[Stored items]
========

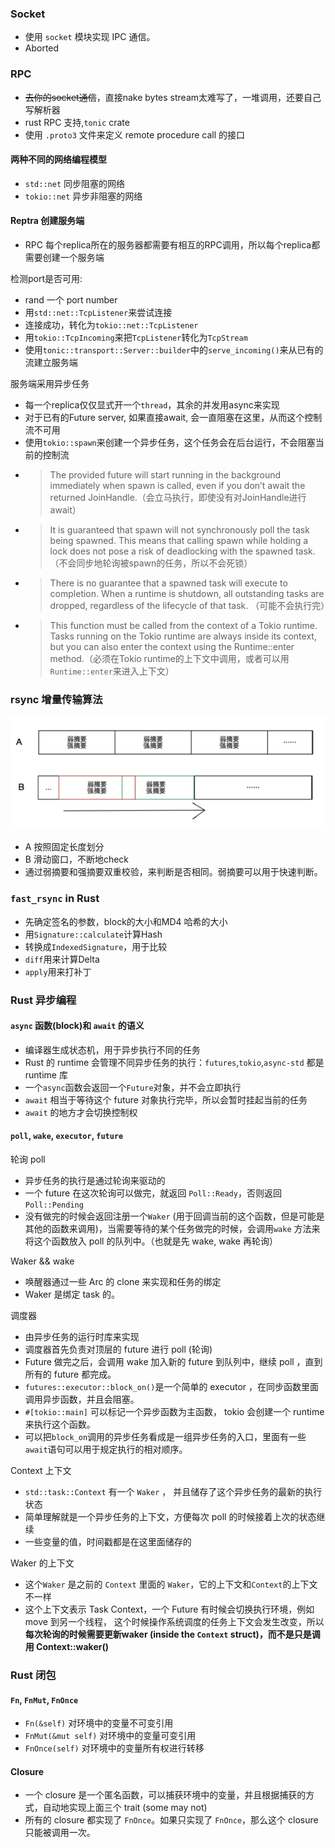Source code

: ### Socket

- 使用 `socket` 模块实现 IPC 通信。
- Aborted

### RPC

- ~~去你的socket通信~~，直接nake bytes stream太难写了，一堆调用，还要自己写解析器
- rust RPC 支持,`tonic` crate
- 使用 `.proto3` 文件来定义 remote procedure call 的接口

#### 两种不同的网络编程模型

- `std::net` 同步阻塞的网络
- `tokio::net` 异步非阻塞的网络

#### Reptra 创建服务端

- RPC 每个replica所在的服务器都需要有相互的RPC调用，所以每个replica都需要创建一个服务端

检测port是否可用:
- rand 一个 port number
- 用`std::net::TcpListener`来尝试连接
- 连接成功，转化为`tokio::net::TcpListener`
- 用`tokio::TcpIncoming`来把`TcpListener`转化为`TcpStream`
- 使用`tonic::transport::Server::builder`中的`serve_incoming()`来从已有的流建立服务端

服务端采用异步任务

- 每一个replica仅仅显式开一个`thread`，其余的并发用async来实现
- 对于已有的Future server, 如果直接await, 会一直阻塞在这里，从而这个控制流不可用
- 使用`tokio::spawn`来创建一个异步任务，这个任务会在后台运行，不会阻塞当前的控制流
- >The provided future will start running in the background immediately when spawn is called, even if you don’t await the returned JoinHandle.（会立马执行，即使没有对JoinHandle进行await）
- > It is guaranteed that spawn will not synchronously poll the task being spawned. This means that calling spawn while holding a lock does not pose a risk of deadlocking with the spawned task.（不会同步地轮询被spawn的任务，所以不会死锁）
- > There is no guarantee that a spawned task will execute to completion. When a runtime is shutdown, all outstanding tasks are dropped, regardless of the lifecycle of that task. （可能不会执行完）
- > This function must be called from the context of a Tokio runtime. Tasks running on the Tokio runtime are always inside its context, but you can also enter the context using the Runtime::enter method.（必须在Tokio runtime的上下文中调用，或者可以用`Runtime::enter`来进入上下文）

### rsync 增量传输算法

![rsync差异检测示意图](assets/5ece748f0af4c29a8d5e382d195324c834076.png)

- A 按照固定长度划分
- B 滑动窗口，不断地check
- 通过弱摘要和强摘要双重校验，来判断是否相同。弱摘要可以用于快速判断。

### `fast_rsync` in Rust

- 先确定签名的参数，block的大小和MD4 哈希的大小
- 用`Signature::calculate`计算Hash
- 转换成`IndexedSignature`，用于比较
- `diff`用来计算Delta
- `apply`用来打补丁

### Rust 异步编程

#### `async` 函数(block)和 `await` 的语义

- 编译器生成状态机，用于异步执行不同的任务
- Rust 的 runtime 会管理不同异步任务的执行：`futures`,`tokio`,`async-std` 都是 runtime 库
- 一个`async`函数会返回一个`Future`对象，并不会立即执行
- `await` 相当于等待这个 future 对象执行完毕，所以会暂时挂起当前的任务
- `await` 的地方才会切换控制权

#### `poll`, `wake`, `executor`, `future`

轮询 poll 

- 异步任务的执行是通过轮询来驱动的
- 一个 future 在这次轮询可以做完，就返回 `Poll::Ready`，否则返回 `Poll::Pending`
- 没有做完的时候会返回注册一个`Waker` (用于回调当前的这个函数，但是可能是其他的函数来调用)，当需要等待的某个任务做完的时候，会调用`wake` 方法来将这个函数放入 poll 的队列中。（也就是先 wake, wake 再轮询）

Waker && wake

- 唤醒器通过一些 Arc 的 clone 来实现和任务的绑定
- Waker 是绑定 task 的。

调度器

- 由异步任务的运行时库来实现
- 调度器首先负责对顶层的 future 进行 poll (轮询)
- Future 做完之后，会调用 wake 加入新的 future 到队列中，继续 poll ，直到所有的 future 都完成。
- `futures::executor::block_on()`是一个简单的 executor ，在同步函数里面调用异步函数，并且会阻塞。
- `#[tokio::main]` 可以标记一个异步函数为主函数， tokio 会创建一个 runtime 来执行这个函数。
- 可以把`block_on`调用的异步任务看成是一组异步任务的入口，里面有一些`await`语句可以用于规定执行的相对顺序。

Context 上下文

- `std::task::Context` 有一个 `Waker` ， 并且储存了这个异步任务的最新的执行状态
- 简单理解就是一个异步任务的上下文，方便每次 poll 的时候接着上次的状态继续
- 一些变量的值，时间戳都是在这里面储存的

Waker 的上下文

- 这个`Waker` 是之前的 `Context` 里面的 `Waker`，它的上下文和`Context`的上下文不一样
- 这个上下文表示 Task Context，一个 Future 有时候会切换执行环境，例如 move 到另一个线程， 这个时候操作系统调度的任务上下文会发生改变，所以**每次轮询的时候需要更新waker (inside the `Context` struct)，而不是只是调用 Context::waker()**

### Rust 闭包

#### `Fn`, `FnMut`, `FnOnce`

- `Fn(&self)` 对环境中的变量不可变引用
- `FnMut(&mut self)` 对环境中的变量可变引用
- `FnOnce(self)` 对环境中的变量所有权进行转移

#### Closure

- 一个 closure 是一个匿名函数，可以捕获环境中的变量，并且根据捕获的方式，自动地实现上面三个 trait (some may not)
- 所有的 closure 都实现了 `FnOnce`。如果只实现了 `FnOnce`，那么这个 closure 只能被调用一次。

========

Exactly as written above, print every record, and keep the pictures out.

Source code

: ### Socket

- 使用 `socket` 模块实现 IPC 通信。
- Aborted

### RPC

- ~~去你的socket通信~~，直接nake bytes stream太难写了，一堆调用，还要自己写解析器
- rust RPC 支持,`tonic` crate
- 使用 `.proto3` 文件来定义 remote procedure call 的接口

#### 两种不同的网络编程模型

- `std::net` 同步阻塞的网络
- `tokio::net` 异步非阻塞的网络

#### Reptra 创建服务端

- RPC 每个replica所在的服务器都需要有相互的RPC调用，所以每个replica都需要创建一个服务端

检测port是否可用:
- rand 一个 port number
- 用`std::net::TcpListener`来尝试连接
- 连接成功，转化为`tokio::net::TcpListener`
- 用`tokio::TcpIncoming`来把`TcpListener`转化为`TcpStream`
- 使用`tonic::transport::Server::builder`中的`serve_incoming()`来从已有的流建立服务端

服务端采用异步任务

- 每一个replica仅仅显式开一个`thread`，其余的并发用async来实现
- 对于已有的Future server, 如果直接await, 会一直阻塞在这里，从而这个控制流不可用
- 使用`tokio::spawn`来创建一个异步任务，这个任务会在后台运行，不会阻塞当前的控制流
- >The provided future will start running in the background immediately when spawn is called, even if you don’t await the returned JoinHandle.（会立马执行，即使没有对JoinHandle进行await）
- > It is guaranteed that spawn will not synchronously poll the task being spawned. This means that calling spawn while holding a lock does not pose a risk of deadlocking with the spawned task.（不会同步地轮询被spawn的任务，所以不会死锁）
- > There is no guarantee that a spawned task will execute to completion. When a runtime is shutdown, all outstanding tasks are dropped, regardless of the lifecycle of that task. （可能不会执行完）
- > This function must be called from the context of a Tokio runtime. Tasks running on the Tokio runtime are always inside its context, but you can also enter the context using the Runtime::enter method.（必须在Tokio runtime的上下文中调用，或者可以用`Runtime::enter`来进入上下文）

### rsync 增量传输算法

![rsync差异检测示意图](assets/5ece748f0af4c29a8d5e382d195324c834076.png)

- A 按照固定长度划分
- B 滑动窗口，不断地check
- 通过弱摘要和强摘要双重校验，来判断是否相同。弱摘要可以用于快速判断。

### `fast_rsync` in Rust

- 先确定签名的参数，block的大小和MD4 哈希的大小
- 用`Signature::calculate`计算Hash
- 转换成`IndexedSignature`，用于比较
- `diff`用来计算Delta
- `apply`用来打补丁

### Rust 异步编程

#### `async` 函数(block)和 `await` 的语义

- 编译器生成状态机，用于异步执行不同的任务
- Rust 的 runtime 会管理不同异步任务的执行：`futures`,`tokio`,`async-std` 都是 runtime 库
- 一个`async`函数会返回一个`Future`对象，并不会立即执行
- `await` 相当于等待这个 future 对象执行完毕，所以会暂时挂起当前的任务
- `await` 的地方才会切换控制权

#### `poll`, `wake`, `executor`, `future`

轮询 poll 

- 异步任务的执行是通过轮询来驱动的
- 一个 future 在这次轮询可以做完，就返回 `Poll::Ready`，否则返回 `Poll::Pending`
- 没有做完的时候会返回注册一个`Waker` (用于回调当前的这个函数，但是可能是其他的函数来调用)，当需要等待的某个任务做完的时候，会调用`wake` 方法来将这个函数放入 poll 的队列中。（也就是先 wake, wake 再轮询）

Waker && wake

- 唤醒器通过一些 Arc 的 clone 来实现和任务的绑定
- Waker 是绑定 task 的。

调度器

- 由异步任务的运行时库来实现
- 调度器首先负责对顶层的 future 进行 poll (轮询)
- Future 做完之后，会调用 wake 加入新的 future 到队列中，继续 poll ，直到所有的 future 都完成。
- `futures::executor::block_on()`是一个简单的 executor ，在同步函数里面调用异步函数，并且会阻塞。
- `#[tokio::main]` 可以标记一个异步函数为主函数， tokio 会创建一个 runtime 来执行这个函数。
- 可以把`block_on`调用的异步任务看成是一组异步任务的入口，里面有一些`await`语句可以用于规定执行的相对顺序。

Context 上下文

- `std::task::Context` 有一个 `Waker` ， 并且储存了这个异步任务的最新的执行状态
- 简单理解就是一个异步任务的上下文，方便每次 poll 的时候接着上次的状态继续
- 一些变量的值，时间戳都是在这里面储存的

Waker 的上下文

- 这个`Waker` 是之前的 `Context` 里面的 `Waker`，它的上下文和`Context`的上下文不一样
- 这个上下文表示 Task Context，一个 Future 有时候会切换执行环境，例如 move 到另一个线程， 这个时候操作系统调度的任务上下文会发生改变，所以**每次轮询的时候需要更新waker (inside the `Context` struct)，而不是只是调用 Context::waker()**

### Rust 闭包

#### `Fn`, `FnMut`, `FnOnce`

- `Fn(&self)` 对环境中的变量不可变引用
- `FnMut(&mut self)` 对环境中的变量可变引用
- `FnOnce(self)` 对环境中的变量所有权进行转移

#### Closure

- 一个 closure 是一个匿名函数，可以捕获环境中的变量，并且根据捕获的方式，自动地实现上面三个 trait (some may not)
- 所有的 closure 都实现了 `FnOnce`。如果只实现了 `FnOnce`，那么这个 closure 只能被调用一次。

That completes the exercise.